On December 29, 2015, Connecticut Governor Dan Malloy (D) signed into law S.B. 1601, Gen. Assem., Spec. Sess. (Conn. 2015) (“S.B. 1601”), which, effective beginning in 2016, enacts single sales factor apportionment for corporate tax purposes, and excludes compensation paid to a nonresident individual from personal income tax if the individual spent fewer than 16 days in the state during the taxable year. In addition, S.B. 1601 increases the credit cap enacted as part of the Summer 2015 budget legislation from 50.01 percent to 70 percent with respect to corporate taxpayers possessing certain credits, and makes several changes to the rules applicable to unitarycombined reporting.

Details

Corporate Tax Changes

Single Sales Factor Apportionment
S.B. 1601 requires single sales factor apportionment for taxable years beginning on or after January 1, 2016.

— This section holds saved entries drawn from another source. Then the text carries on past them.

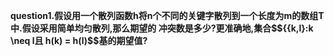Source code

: **question1.假设用一个散列函数h将n个不同的关键字散列到一个长度为m的数组T中.假设采用简单均匀散列,那么期望的 冲突数是多少?更准确地,集合$${{k,l}:k \neq l且 h(k) = h(l)$$基的期望值?**

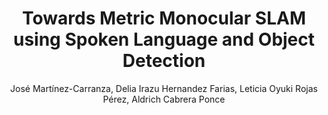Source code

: ---
paperId: 63
author: José Martínez-Carranza, Delia Irazu Hernandez Farias, Leticia Oyuki Rojas Pérez, Aldrich Cabrera Ponce
publicationauthor: Martínez-Carranza, J. et al.
title: Towards Metric Monocular SLAM using Spoken Language and Object Detection
pdf: Jose_Martinez.pdf
poster: Jose_Martinez.png
alt: --
type: Poster
topic: Robotics
subtopic: Vision, language and reasoning
link: https://research.latinxinai.org/papers/cvpr/2023/pdf/Jose_Martinez.pdf
conference: cvpr
year: 2023
tags: cvpr-2023-ea-pp
location: Vancouver, Canada
---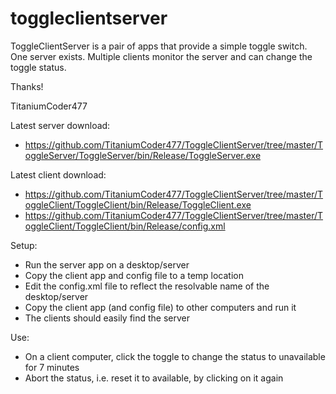 # toggleclientserver
ToggleClientServer is a pair of apps that provide a simple toggle switch. One server exists. Multiple clients monitor the server and can change the toggle status.

Thanks!

TitaniumCoder477

Latest server download:
- https://github.com/TitaniumCoder477/ToggleClientServer/tree/master/ToggleServer/ToggleServer/bin/Release/ToggleServer.exe

Latest client download:
- https://github.com/TitaniumCoder477/ToggleClientServer/tree/master/ToggleClient/ToggleClient/bin/Release/ToggleClient.exe
- https://github.com/TitaniumCoder477/ToggleClientServer/tree/master/ToggleClient/ToggleClient/bin/Release/config.xml

Setup:
- Run the server app on a desktop/server
- Copy the client app and config file to a temp location
- Edit the config.xml file to reflect the resolvable name of the desktop/server
- Copy the client app (and config file) to other computers and run it
- The clients should easily find the server

Use:
- On a client computer, click the toggle to change the status to unavailable for 7 minutes
- Abort the status, i.e. reset it to available, by clicking on it again
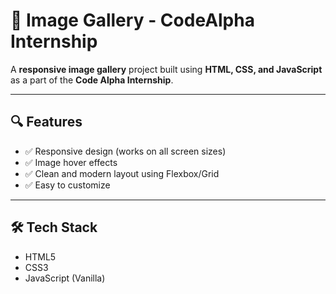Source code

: # 📸 Image Gallery - CodeAlpha Internship

A **responsive image gallery** project built using **HTML, CSS, and JavaScript** as a part of the **Code Alpha Internship**.

---

## 🔍 Features

- ✅ Responsive design (works on all screen sizes)
- ✅ Image hover effects
- ✅ Clean and modern layout using Flexbox/Grid
- ✅ Easy to customize

---

## 🛠️ Tech Stack

- HTML5
- CSS3
- JavaScript (Vanilla)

Combined Reporting Changes
S.B. 1601 adopts the following revisions to the Summer 2015 budget legislation as it pertains to unitary combined reporting:

  • Excludes a limited partner’s distributive share of income from an investment partnership from the unitary business, unless the limited partner and the general partner share common ownership.
  • Applies the “principles” of the federal consolidated return regulations promulgated under Internal Revenue Code Section 1502 to transactions occurring between members of a Connecticut combined group to the extent consistent with Connecticut combined group membership and unitary combined reporting. Previously, the Summer 2015 budget legislation only conformed to the narrower set of deferred intercompany transaction regulations set forth in Treas. Reg. § 1.1502-13.
  • Extends the right to apportion to each taxable member of a unitary combined group if a member of the group is a “financial service company.”
  • Requires the elimination of assets and liabilities attributable to transactions with another member of the untiary combined group when computing the capital tax base.
  • Provides that the tax of a unitary combined group, prior to the surtax and the application of credits, may not exceed the “nexus combined base tax” by $2.5 million. The “nexus combined base tax” generally equals the sum of the tax of each taxable member as determined on a separate company basis.
  • Eliminates the requirement imposed on the Commissioner to publish a list of jurisdictions determined to be tax havens, and excludes a jurisdiction that has entered into a comprehensive income tax treaty with the United States from the definition of “tax haven.” For purposes of determining whether to include a corporation that is incorporated in a tax haven jurisdiction in a unitary combined group, taxpayers will have to rely on the criteria in the Summer 2015 budget legislation for the time being.
  • Provides that a non-U.S. corporation that is a member of a unitary combined group includes income in the combined report based on its profit and loss statement, not limited to income effectively connected with the conduct of a U.S. trade or business.
  • Eliminates the from the list of non-taxable members required to be included in a unitary combined group one that earns more than 20 percent of its gross income from intangible property or service-related activities the costs of which are deductible against the income of other members of the group.

Tax Credit Cap Increase
Starting with taxable years commencing in 2016, Connecticut incrementally increases the credit cap applied to a corporate taxpayer that possesses a credit for expenditures on research and development or a credit for investments in urban and industrial sites development projects from 50.1 percent to 70 percent over a four-year period. Other corporate taxpayers will continue to be subject to the current 50.1-percent cap.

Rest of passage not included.